Ever since I was a child growing up in Maine, I've had a very close, spiritual affinity for the silent woods and the rocky crags. I wish that I'd been able to spend less time on this trip as the leader of a noisy group of tourists, so that I could spend a little more time to appreciate, to experience a spiritual connection with the amazing places that we visited. The closest I came was in our death-defying climb of Arthur's Seat.

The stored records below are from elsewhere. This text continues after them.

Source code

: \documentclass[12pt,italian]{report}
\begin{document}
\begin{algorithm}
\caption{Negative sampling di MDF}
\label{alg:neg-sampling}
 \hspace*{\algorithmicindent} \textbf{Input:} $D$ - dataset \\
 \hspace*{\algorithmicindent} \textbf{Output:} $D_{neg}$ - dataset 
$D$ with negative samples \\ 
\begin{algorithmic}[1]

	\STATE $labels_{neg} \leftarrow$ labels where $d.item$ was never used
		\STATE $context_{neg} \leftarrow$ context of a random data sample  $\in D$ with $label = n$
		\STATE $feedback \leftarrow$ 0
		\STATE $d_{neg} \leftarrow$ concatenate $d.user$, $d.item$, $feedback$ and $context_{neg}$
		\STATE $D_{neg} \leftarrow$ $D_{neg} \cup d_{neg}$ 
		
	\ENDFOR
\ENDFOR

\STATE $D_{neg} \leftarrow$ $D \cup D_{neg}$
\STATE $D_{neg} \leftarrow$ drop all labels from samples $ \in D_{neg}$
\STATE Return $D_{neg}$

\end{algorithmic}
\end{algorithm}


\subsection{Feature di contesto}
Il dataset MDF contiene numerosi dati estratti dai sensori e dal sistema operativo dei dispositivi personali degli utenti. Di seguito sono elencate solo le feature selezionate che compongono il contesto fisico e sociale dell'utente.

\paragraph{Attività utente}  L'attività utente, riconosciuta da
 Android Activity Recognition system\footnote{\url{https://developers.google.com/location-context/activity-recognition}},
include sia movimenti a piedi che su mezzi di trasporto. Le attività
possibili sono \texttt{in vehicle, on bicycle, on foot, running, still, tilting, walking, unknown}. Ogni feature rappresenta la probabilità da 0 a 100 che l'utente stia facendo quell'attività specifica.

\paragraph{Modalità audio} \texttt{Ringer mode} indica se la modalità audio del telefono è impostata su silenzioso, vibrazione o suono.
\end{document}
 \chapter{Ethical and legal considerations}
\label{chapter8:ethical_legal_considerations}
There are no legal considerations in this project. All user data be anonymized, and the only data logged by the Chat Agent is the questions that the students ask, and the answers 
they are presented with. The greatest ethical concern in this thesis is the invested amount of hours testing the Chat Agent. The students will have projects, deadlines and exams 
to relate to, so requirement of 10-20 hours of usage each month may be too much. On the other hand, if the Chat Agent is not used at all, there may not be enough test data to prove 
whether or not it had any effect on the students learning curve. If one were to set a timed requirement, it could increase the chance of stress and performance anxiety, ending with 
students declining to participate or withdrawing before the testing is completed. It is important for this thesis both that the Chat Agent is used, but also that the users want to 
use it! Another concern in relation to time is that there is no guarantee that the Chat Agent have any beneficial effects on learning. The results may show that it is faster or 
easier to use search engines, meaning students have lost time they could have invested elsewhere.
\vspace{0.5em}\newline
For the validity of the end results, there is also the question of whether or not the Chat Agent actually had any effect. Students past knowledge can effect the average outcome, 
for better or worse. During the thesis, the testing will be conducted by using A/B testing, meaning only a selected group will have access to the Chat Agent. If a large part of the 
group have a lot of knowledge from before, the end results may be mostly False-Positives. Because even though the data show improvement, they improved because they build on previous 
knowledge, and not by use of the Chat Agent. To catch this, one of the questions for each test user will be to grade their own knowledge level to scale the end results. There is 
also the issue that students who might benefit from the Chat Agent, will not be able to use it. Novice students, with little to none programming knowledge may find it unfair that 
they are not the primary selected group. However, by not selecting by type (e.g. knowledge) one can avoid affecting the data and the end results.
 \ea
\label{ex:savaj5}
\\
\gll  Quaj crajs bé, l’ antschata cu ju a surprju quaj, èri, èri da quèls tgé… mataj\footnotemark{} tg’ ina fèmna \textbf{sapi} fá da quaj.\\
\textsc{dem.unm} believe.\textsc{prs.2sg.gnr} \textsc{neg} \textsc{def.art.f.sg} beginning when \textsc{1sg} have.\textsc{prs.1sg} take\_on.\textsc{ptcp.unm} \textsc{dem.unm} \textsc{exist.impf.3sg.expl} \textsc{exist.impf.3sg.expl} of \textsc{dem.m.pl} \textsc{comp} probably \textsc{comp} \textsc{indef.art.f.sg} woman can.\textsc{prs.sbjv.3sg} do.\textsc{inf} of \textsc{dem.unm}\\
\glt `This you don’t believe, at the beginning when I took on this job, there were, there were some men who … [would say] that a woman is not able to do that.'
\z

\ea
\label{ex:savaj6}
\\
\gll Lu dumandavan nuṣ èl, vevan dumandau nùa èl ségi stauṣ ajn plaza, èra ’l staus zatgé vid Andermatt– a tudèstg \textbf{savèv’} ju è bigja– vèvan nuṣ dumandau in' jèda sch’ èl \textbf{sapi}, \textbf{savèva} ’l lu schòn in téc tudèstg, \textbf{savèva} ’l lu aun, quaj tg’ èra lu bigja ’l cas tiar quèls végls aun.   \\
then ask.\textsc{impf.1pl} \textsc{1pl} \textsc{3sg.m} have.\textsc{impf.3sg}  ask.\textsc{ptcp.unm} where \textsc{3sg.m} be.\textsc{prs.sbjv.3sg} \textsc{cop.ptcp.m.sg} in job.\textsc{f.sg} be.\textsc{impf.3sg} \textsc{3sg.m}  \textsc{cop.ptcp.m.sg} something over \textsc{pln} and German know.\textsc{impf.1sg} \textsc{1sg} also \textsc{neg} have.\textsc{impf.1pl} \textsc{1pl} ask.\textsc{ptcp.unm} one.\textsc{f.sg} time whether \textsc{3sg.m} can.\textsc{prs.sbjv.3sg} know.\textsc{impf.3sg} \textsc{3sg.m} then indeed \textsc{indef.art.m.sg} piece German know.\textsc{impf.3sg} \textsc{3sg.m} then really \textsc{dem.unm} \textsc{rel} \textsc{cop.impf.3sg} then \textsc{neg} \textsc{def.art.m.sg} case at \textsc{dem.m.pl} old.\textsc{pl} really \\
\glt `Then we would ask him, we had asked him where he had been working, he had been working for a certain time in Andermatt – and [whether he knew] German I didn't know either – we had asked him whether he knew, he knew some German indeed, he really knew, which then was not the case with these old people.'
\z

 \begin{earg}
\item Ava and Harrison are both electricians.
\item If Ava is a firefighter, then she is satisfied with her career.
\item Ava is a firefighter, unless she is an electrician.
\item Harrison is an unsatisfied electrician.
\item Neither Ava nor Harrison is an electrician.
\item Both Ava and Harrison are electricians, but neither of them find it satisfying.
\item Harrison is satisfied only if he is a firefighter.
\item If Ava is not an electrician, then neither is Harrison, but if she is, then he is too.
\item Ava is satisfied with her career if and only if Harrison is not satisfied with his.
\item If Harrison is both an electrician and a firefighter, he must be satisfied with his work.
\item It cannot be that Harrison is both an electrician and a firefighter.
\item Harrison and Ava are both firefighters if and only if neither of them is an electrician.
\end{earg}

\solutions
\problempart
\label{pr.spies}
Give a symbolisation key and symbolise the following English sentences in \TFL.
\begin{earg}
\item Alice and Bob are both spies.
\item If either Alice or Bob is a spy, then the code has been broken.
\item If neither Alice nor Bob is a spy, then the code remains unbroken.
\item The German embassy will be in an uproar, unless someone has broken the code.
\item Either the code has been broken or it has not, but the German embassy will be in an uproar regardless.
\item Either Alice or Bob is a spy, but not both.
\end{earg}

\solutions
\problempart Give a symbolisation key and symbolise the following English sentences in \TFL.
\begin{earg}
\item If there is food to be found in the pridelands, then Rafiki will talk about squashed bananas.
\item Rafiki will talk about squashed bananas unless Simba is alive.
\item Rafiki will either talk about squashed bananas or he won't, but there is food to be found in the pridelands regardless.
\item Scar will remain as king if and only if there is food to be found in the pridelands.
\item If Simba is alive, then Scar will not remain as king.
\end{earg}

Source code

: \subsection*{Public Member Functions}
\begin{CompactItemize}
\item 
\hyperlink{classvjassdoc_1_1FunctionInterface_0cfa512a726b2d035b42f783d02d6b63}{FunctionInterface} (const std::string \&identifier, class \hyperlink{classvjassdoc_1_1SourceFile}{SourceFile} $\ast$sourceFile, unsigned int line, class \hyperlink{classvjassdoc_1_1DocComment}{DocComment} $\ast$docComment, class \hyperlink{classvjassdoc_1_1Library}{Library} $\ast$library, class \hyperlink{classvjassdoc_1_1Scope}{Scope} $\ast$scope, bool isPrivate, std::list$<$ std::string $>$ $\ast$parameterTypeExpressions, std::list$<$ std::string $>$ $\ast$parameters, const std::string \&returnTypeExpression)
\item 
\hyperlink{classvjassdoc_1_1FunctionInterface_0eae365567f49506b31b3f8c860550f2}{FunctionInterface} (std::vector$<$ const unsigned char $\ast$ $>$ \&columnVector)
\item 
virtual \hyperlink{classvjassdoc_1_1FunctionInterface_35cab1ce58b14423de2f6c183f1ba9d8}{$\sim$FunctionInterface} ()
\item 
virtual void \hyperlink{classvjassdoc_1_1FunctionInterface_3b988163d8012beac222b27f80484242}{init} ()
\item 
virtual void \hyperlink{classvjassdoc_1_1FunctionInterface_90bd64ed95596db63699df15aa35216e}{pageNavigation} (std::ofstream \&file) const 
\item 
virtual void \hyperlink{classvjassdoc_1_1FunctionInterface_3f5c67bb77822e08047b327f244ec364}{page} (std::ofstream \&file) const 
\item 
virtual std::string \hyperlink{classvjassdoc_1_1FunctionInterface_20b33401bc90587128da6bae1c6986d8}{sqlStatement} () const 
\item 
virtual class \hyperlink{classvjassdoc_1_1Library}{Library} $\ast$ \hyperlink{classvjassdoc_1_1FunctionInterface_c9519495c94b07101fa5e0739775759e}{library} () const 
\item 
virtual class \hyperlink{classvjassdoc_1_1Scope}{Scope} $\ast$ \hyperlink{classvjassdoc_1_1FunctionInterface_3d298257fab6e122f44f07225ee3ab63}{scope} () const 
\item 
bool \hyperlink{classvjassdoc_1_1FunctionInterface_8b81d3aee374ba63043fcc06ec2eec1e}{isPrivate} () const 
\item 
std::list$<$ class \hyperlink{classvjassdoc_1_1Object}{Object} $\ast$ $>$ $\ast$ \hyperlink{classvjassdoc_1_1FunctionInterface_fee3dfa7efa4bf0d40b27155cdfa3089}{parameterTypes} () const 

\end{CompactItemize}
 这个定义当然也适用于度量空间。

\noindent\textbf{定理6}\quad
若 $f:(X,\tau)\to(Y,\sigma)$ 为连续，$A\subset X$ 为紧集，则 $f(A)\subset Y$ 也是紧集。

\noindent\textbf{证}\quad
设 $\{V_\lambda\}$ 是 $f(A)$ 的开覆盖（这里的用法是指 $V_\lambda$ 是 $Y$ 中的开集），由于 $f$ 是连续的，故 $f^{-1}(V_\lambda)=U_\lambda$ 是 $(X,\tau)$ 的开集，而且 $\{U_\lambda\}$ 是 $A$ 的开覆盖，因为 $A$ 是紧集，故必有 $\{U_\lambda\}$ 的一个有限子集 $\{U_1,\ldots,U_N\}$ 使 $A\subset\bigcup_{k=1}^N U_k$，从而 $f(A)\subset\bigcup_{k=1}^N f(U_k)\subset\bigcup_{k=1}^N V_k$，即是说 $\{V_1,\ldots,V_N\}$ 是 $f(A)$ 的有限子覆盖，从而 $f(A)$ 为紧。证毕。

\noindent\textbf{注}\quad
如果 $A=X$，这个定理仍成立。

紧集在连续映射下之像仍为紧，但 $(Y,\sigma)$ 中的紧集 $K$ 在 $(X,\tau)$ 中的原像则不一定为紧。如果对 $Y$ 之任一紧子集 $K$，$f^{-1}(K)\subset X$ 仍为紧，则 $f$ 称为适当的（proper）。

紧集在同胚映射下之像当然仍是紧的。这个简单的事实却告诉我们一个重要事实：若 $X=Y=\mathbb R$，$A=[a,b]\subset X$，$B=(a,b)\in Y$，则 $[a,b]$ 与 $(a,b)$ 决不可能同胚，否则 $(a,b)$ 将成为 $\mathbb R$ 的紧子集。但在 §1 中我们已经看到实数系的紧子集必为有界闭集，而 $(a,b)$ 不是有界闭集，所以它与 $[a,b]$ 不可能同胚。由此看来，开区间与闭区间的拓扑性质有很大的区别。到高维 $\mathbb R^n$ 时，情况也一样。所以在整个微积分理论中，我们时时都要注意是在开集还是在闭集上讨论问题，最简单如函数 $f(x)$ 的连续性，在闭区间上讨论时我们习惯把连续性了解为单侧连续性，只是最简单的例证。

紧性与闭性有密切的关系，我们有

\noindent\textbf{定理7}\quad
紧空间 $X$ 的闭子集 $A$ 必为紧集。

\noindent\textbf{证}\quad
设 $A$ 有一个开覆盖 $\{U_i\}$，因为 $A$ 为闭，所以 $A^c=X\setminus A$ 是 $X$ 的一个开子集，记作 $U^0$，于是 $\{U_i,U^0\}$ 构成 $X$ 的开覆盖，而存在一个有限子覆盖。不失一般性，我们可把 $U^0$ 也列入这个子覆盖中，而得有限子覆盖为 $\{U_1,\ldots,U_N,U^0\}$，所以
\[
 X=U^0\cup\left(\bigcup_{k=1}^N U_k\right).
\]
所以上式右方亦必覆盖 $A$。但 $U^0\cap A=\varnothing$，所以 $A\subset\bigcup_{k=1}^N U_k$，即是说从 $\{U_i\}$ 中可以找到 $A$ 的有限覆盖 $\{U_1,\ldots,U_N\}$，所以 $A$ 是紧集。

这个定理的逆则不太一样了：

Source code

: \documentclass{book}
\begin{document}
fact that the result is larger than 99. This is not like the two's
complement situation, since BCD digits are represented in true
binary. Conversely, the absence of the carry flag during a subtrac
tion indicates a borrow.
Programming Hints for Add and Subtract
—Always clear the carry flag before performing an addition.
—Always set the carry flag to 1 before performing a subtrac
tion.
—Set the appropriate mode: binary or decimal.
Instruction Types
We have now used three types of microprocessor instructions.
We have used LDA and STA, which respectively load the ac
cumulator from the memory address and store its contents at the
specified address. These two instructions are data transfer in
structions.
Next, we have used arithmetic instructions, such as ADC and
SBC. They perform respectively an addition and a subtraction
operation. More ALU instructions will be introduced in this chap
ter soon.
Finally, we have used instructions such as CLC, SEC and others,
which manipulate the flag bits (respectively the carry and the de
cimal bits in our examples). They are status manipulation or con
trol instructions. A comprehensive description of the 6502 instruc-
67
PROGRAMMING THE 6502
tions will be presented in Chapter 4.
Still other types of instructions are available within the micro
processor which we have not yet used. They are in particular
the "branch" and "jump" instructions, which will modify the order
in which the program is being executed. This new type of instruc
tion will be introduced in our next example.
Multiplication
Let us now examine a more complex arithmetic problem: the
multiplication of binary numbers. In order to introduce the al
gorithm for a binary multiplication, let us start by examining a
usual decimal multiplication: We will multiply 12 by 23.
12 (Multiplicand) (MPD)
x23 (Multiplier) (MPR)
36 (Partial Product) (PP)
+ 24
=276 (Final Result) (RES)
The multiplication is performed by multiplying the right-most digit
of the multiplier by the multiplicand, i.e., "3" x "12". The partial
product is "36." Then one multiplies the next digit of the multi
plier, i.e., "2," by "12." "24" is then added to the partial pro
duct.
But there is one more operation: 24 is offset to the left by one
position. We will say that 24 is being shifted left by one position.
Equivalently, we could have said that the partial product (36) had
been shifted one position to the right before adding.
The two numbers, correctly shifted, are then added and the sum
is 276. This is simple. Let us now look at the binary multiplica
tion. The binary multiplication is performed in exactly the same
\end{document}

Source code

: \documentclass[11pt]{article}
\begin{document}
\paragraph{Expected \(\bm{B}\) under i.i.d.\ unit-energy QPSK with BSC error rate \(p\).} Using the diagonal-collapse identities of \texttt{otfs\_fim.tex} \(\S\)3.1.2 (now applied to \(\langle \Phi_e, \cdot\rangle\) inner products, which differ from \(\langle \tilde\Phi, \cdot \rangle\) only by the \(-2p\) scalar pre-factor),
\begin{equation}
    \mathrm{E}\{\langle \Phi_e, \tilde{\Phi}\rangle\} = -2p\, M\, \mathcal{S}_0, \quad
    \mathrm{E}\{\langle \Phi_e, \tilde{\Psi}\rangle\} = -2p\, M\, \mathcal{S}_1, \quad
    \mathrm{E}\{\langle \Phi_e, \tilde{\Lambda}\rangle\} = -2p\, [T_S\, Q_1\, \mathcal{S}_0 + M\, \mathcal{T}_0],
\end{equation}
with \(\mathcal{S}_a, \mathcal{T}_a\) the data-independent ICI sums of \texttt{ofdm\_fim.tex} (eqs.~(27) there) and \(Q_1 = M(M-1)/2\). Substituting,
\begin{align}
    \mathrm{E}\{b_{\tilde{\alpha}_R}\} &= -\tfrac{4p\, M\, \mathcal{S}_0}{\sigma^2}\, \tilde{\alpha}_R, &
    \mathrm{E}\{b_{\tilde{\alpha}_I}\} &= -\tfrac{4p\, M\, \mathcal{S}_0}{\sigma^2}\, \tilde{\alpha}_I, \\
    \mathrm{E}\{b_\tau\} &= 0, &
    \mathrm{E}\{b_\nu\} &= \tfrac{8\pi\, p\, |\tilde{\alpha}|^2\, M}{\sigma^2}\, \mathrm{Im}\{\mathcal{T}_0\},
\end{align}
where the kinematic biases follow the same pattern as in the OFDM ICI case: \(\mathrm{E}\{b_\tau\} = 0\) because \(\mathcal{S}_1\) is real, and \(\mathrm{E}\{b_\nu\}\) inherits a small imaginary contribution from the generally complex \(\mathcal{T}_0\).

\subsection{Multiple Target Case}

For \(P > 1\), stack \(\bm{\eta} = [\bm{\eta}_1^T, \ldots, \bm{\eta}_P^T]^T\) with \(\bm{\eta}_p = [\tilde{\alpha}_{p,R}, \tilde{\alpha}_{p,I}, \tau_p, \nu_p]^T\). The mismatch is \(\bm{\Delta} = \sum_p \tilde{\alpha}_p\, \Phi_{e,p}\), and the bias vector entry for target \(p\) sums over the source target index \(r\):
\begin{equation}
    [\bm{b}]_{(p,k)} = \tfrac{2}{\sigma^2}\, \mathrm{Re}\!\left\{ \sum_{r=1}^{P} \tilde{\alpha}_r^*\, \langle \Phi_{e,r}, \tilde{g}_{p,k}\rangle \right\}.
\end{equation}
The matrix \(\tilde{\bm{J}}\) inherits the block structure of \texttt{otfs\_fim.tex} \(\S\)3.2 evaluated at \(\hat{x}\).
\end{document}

Despite being implausibly steep and a wonderful challenge to climb, it was a mere hillock in comparison to most of the amazing landscape we traversed, including the breathtaking Ben Nevis, more than five times the height of Arthur's Seat.

The other items of note all relate to my relationship with my companions: my writers. One of the surprises was that I received almost universal expressions of support for taking a more authoritarian role as editor. This has always been anathema to me, because I view consensus as the only way to instill a sense of ownership for the project in my writers, and as a requirement for delegating work to others. However, nearly everyone I spoke to balked, and suggested that I both rely less on others for useful work, as well as take more of the decisionmaking upon myself. I'm slowly allowing myself to be convinced, but it really is a major philosophical shift for me. I do think that this would integrate well with the board of directors structure that we are establishing, in that writers who feel a strong degree of ownership and want to have input can participate on the board, while other writers, who don't have the desire or time to do anything but write, can do that. The next step here will be figuring out how to present all that to the group so that it goes over, without sounding like me trodding on toes.

But more importantly than the feedback I got about the structure of the writing group were the relationships that we built. Over the course of ten days together, we formed an intense, very personal bond. We talked about our family histories and our childhoods; we talked about our growth as sexual beings and our relationships. For my part, I was comfortable enough to at least reveal to people my own two biggest insecurities, and was rewarded with several very touching and surprising responses. We offered one another compassion and understanding and a closeness that I'd never felt before. At times it approached a sort of sexual tension, but it wasn't dirty; it was more like an intimate closeness that was far more meaningful than anything physical.

In the end, I was truly amazed by the wonderful friendships that have about amongst this group. I'm really awestruck that almost two decades after I founded it, the community of writers that I created solely for my own benefit has produced such a strong, genuinely caring, close-knit group of people. They really are my family, and I'm honored that DargonZine, which I've always stated was my life's work, has brought these individuals together and not just helped them as writers, but also provided a cohesive, loving, supportive community for them.

The awesome landscape and impressive castles made Scotland a wonderful vacation and great research for a fantasy writer; but it was the people and the relationships we built that made it something magical. It's awesome to see that this trip worked so well on all those levels, and it still amazes me that I had some role in bringing it about.